Being Wrong - Kathryn Schulz [10]
Part of what’s going on here is, in essence, a database-design flaw. Most of us don’t have a mental category called “Mistakes I Have Made.” A close friend of mine, one who knew about this book from its earliest stages, wrote to me two years into the process to say that it had suddenly dawned on her that one of the formative events of her childhood was an experience of dramatic wrongness. My friend hadn’t forgotten about this event during the previous two years, but it was mentally filed away under other labels (in this case, “times I’ve been lonely” and “times I’ve been angry”). As a result—and despite all the vicarious thinking about wrongness she had done on my behalf—the memory hadn’t been accessible to her as a story about error.
Like our inability to say “I was wrong,” this lack of a category called “error” is a communal as well as an individual problem. As someone who tried to review the literature on wrongness, I can tell you that, first, it is vast; and, second, almost none of it is filed under classifications having anything to do with error. Instead, it is distributed across an extremely diverse set of disciplines: philosophy, psychology, behavioral economics, law, medicine, technology, neuroscience, political science, and the history of science, to name just a few. So too with the errors in our own lives. We file them under a range of headings—“embarrassing moments,” “lessons I’ve learned,” “stuff I used to believe”—but very seldom does an event live inside us with the simple designation “wrong.”

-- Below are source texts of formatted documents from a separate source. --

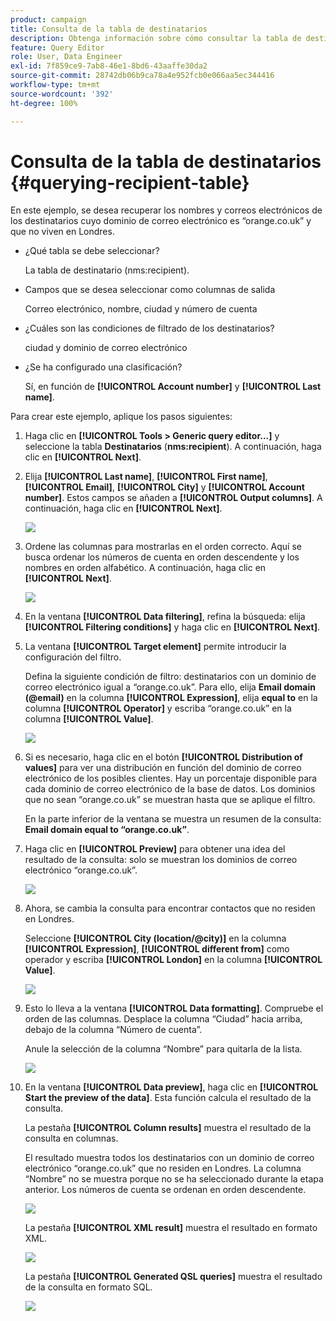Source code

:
 ```yaml
---
product: campaign
title: Consulta de la tabla de destinatarios
description: Obtenga información sobre cómo consultar la tabla de destinatarios.
feature: Query Editor
role: User, Data Engineer
exl-id: 7f859ce9-7ab8-46e1-8bd6-43aaffe30da2
source-git-commit: 28742db06b9ca78a4e952fcb0e066aa5ec344416
workflow-type: tm+mt
source-wordcount: '392'
ht-degree: 100%

---
```


# Consulta de la tabla de destinatarios {#querying-recipient-table}



En este ejemplo, se desea recuperar los nombres y correos electrónicos de los destinatarios cuyo dominio de correo electrónico es “orange.co.uk” y que no viven en Londres.

* ¿Qué tabla se debe seleccionar?

  La tabla de destinatario (nms:recipient).

* Campos que se desea seleccionar como columnas de salida

  Correo electrónico, nombre, ciudad y número de cuenta

* ¿Cuáles son las condiciones de filtrado de los destinatarios?

  ciudad y dominio de correo electrónico

* ¿Se ha configurado una clasificación?

  Sí, en función de **[!UICONTROL Account number]** y **[!UICONTROL Last name]**.

Para crear este ejemplo, aplique los pasos siguientes:

1. Haga clic en **[!UICONTROL Tools > Generic query editor...]** y seleccione la tabla **Destinatarios** (**nms:recipient**). A continuación, haga clic en **[!UICONTROL Next]**.
1. Elija **[!UICONTROL Last name]**, **[!UICONTROL First name]**, **[!UICONTROL Email]**, **[!UICONTROL City]** y **[!UICONTROL Account number]**. Estos campos se añaden a **[!UICONTROL Output columns]**. A continuación, haga clic en **[!UICONTROL Next]**.

   ![](assets/query_editor_03.png)

1. Ordene las columnas para mostrarlas en el orden correcto. Aquí se busca ordenar los números de cuenta en orden descendente y los nombres en orden alfabético. A continuación, haga clic en **[!UICONTROL Next]**.

   ![](assets/query_editor_04.png)

1. En la ventana **[!UICONTROL Data filtering]**, refina la búsqueda: elija **[!UICONTROL Filtering conditions]** y haga clic en **[!UICONTROL Next]**.
1. La ventana **[!UICONTROL Target element]** permite introducir la configuración del filtro.

   Defina la siguiente condición de filtro: destinatarios con un dominio de correo electrónico igual a “orange.co.uk”. Para ello, elija **Email domain (@email)** en la columna **[!UICONTROL Expression]**, elija **equal to** en la columna **[!UICONTROL Operator]** y escriba “orange.co.uk” en la columna **[!UICONTROL Value]**.

   ![](assets/query_editor_05.png)

1. Si es necesario, haga clic en el botón **[!UICONTROL Distribution of values]** para ver una distribución en función del dominio de correo electrónico de los posibles clientes. Hay un porcentaje disponible para cada dominio de correo electrónico de la base de datos. Los dominios que no sean “orange.co.uk” se muestran hasta que se aplique el filtro.

   En la parte inferior de la ventana se muestra un resumen de la consulta: **Email domain equal to “orange.co.uk”**.

1. Haga clic en **[!UICONTROL Preview]** para obtener una idea del resultado de la consulta: solo se muestran los dominios de correo electrónico “orange.co.uk”.

   ![](assets/query_editor_nveau_17.png)

1. Ahora, se cambia la consulta para encontrar contactos que no residen en Londres.

   Seleccione **[!UICONTROL City (location/@city)]** en la columna **[!UICONTROL Expression]**, **[!UICONTROL different from]** como operador y escriba **[!UICONTROL London]** en la columna **[!UICONTROL Value]**.

   ![](assets/query_editor_08.png)

1. Esto lo lleva a la ventana **[!UICONTROL Data formatting]**. Compruebe el orden de las columnas. Desplace la columna “Ciudad” hacia arriba, debajo de la columna “Número de cuenta”.

   Anule la selección de la columna “Nombre” para quitarla de la lista.

   ![](assets/query_editor_nveau_15.png)

1. En la ventana **[!UICONTROL Data preview]**, haga clic en **[!UICONTROL Start the preview of the data]**. Esta función calcula el resultado de la consulta.

   La pestaña **[!UICONTROL Column results]** muestra el resultado de la consulta en columnas.

   El resultado muestra todos los destinatarios con un dominio de correo electrónico “orange.co.uk” que no residen en Londres. La columna “Nombre” no se muestra porque no se ha seleccionado durante la etapa anterior. Los números de cuenta se ordenan en orden descendente.

   ![](assets/query_editor_nveau_12.png)

   La pestaña **[!UICONTROL XML result]** muestra el resultado en formato XML.

   ![](assets/query_editor_nveau_13.png)

   La pestaña **[!UICONTROL Generated QSL queries]** muestra el resultado de la consulta en formato SQL.

   ![](assets/query_editor_nveau_14.png)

This category problem is only one reason why our past mistakes can be so elusive. Another is that (as we’ll see in more detail later) realizing that we are wrong about a belief almost always involves acquiring a replacement belief at the same time: something else instantly becomes the new right. In light of this new belief, the discarded one can quickly come to seem remote, indistinct, and irrelevant, as if we never took it all that seriously in the first place. This convenient erasure of past errors happens on a societal level as well. Doctors don’t teach medical students the theory of bodily humors, and astronomy professors don’t teach their students to calculate the velocity of the fifty-five concentric spheres Aristotle thought composed the universe. This is practical and efficient pedagogy, but it shores up our tacit assumption that current belief is identical with true belief, and it reinforces our generalized sense of rightness.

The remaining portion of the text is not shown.